Well, if analysis fails, reach for a computer and do a silly amount of calculation until you get a feel for the numbers ...
I too have a copy of Mathematica. To keep things simple, since a triangle must lie in a plane, I've worked the following in 2D space. To keep things extra simple, I specify a point at {0,0}
and a line segment from {1,0}
to {0,1}
. The average distance from point to line must be, if it is meaningful, the average length of all the lines which could be drawn from {0.0} to anywhere on the line segment. Of course, there are an awful lot of such lines, so let's start with, say, 10. In Mathematica this might be computed as
Mean[Table[EuclideanDistance[{0, 0}, {1 - k, 0 + k}], {k, 0, 1, 10.0^-1}]]]
which gives 0.830255
. The next step is obvious, make the number of lines I measure larger. In fact, let's make a table of averages as the exponent of 10.0 gets smaller (they're negative !). In Mathematica:
Table[Mean[Table[EuclideanDistance[{0, 0}, {1 - k, 0 + k}], {k, 0, 1,
10.0^-i}]], {i, 0, 6}]
which produces:
{1, 0.830255, 0.813494, 0.811801, 0.811631, 0.811615, 0.811613}
Following this approach I re-worked @Dave's example (forget the third dimension):
Table[Mean[Table[EuclideanDistance[{0, 0}, {4, 0 + 3 k}], {k, 0, 1,
10.0^-i}]], {i, 0, 6}]
which gives:
{9/2, 4.36354, 4.34991, 4.34854, 4.34841, 4.34839, 4.34839}
This does not agree with what @dreeves says @Dave's algorithm computes.
EDIT: OK, so I've wasted some more time on this. For the simple example I used in the first place, that is with a point at {0,0}
and a line segment extending from {0,1}
to {1,0}
I define a function in Mathematica (as ever), like this:
fun2[k_] := EuclideanDistance[{0, 0}, {0 + k, 1 - k}]

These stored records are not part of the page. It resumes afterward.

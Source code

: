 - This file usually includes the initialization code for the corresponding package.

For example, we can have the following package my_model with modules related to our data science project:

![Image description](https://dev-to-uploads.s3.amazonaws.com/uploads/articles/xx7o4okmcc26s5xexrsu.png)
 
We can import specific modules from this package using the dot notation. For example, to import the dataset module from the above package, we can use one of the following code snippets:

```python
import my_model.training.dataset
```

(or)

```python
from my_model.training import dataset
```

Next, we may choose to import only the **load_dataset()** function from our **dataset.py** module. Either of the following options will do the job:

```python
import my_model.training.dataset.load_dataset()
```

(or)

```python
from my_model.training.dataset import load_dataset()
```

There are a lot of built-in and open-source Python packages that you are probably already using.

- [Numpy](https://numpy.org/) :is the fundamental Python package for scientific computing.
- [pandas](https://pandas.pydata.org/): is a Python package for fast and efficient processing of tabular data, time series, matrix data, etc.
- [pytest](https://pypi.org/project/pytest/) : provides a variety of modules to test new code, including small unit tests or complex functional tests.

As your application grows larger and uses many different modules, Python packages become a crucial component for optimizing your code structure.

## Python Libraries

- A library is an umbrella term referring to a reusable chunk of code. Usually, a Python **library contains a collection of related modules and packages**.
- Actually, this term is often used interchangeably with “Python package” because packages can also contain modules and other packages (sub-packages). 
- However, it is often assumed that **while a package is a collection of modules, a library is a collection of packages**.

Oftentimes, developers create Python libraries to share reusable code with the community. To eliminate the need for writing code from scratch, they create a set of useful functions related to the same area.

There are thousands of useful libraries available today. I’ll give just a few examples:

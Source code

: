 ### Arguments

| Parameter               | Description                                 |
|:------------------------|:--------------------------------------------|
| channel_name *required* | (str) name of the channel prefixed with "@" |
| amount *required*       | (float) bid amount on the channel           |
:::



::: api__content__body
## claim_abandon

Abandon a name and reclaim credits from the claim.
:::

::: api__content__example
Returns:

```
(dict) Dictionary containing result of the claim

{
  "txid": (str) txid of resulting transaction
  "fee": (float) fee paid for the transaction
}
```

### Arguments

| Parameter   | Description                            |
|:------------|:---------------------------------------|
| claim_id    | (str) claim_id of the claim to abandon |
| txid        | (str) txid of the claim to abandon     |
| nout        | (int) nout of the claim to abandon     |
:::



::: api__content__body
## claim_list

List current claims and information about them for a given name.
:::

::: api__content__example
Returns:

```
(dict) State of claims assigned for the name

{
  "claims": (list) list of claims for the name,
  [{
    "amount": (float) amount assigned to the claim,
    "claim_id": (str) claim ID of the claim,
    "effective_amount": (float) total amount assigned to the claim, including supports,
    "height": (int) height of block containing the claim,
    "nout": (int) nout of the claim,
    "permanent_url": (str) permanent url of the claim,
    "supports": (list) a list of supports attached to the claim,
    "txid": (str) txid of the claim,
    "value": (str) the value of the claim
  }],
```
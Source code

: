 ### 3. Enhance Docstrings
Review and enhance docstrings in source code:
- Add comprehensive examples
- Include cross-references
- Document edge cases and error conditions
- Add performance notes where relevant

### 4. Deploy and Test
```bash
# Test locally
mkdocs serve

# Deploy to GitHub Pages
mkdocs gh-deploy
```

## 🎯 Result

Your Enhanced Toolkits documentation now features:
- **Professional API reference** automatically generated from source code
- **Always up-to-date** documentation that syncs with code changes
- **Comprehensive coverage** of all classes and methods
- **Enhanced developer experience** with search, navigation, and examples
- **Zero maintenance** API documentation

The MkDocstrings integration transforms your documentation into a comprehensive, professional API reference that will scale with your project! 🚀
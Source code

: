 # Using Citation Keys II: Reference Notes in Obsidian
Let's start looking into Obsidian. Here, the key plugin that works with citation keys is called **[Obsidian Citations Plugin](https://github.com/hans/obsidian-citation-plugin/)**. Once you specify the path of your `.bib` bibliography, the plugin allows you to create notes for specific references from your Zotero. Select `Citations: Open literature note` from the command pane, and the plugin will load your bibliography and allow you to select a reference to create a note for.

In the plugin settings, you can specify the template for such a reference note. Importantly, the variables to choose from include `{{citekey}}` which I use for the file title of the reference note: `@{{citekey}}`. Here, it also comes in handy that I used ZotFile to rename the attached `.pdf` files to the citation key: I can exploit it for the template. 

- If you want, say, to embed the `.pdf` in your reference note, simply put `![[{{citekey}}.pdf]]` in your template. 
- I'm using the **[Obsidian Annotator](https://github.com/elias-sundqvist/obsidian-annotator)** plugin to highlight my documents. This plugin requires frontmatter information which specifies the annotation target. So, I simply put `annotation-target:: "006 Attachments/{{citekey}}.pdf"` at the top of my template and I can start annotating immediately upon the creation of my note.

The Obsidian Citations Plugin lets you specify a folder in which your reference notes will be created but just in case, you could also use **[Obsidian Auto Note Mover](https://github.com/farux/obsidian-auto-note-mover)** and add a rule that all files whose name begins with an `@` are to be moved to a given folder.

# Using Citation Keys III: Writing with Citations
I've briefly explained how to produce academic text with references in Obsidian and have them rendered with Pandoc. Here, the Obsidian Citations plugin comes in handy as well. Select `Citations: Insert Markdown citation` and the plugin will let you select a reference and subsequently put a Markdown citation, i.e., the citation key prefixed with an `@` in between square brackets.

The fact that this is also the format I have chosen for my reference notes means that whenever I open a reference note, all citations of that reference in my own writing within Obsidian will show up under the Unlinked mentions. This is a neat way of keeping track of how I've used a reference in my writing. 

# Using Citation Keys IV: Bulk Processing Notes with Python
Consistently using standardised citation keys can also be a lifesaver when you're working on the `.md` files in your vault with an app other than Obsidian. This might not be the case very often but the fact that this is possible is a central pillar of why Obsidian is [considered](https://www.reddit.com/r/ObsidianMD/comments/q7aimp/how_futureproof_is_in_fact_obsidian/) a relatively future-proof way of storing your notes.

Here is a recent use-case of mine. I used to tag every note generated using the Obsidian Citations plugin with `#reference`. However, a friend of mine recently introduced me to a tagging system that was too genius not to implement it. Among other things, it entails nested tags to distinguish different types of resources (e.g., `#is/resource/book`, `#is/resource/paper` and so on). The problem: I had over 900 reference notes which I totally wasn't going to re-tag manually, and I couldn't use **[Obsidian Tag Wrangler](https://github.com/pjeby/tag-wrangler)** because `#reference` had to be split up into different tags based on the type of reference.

Now, this is integratable. Mathematica gives:
In[13]:= Integrate[fun2[k], {k, 0, 1}]
Out[13]= 1/4 (2 + Sqrt[2] ArcSinh[1])
Or, if you'd rather have numbers, this:
In[14]:= NIntegrate[fun2[k], {k, 0, 1}]
Out[14]= 0.811613
which is what the purely numerical approach I took earlier gives.
I'm now going to get back to work, and leave it to you all to generalise this to an arbitrary triangle defined by a point and the end-points of a line segment.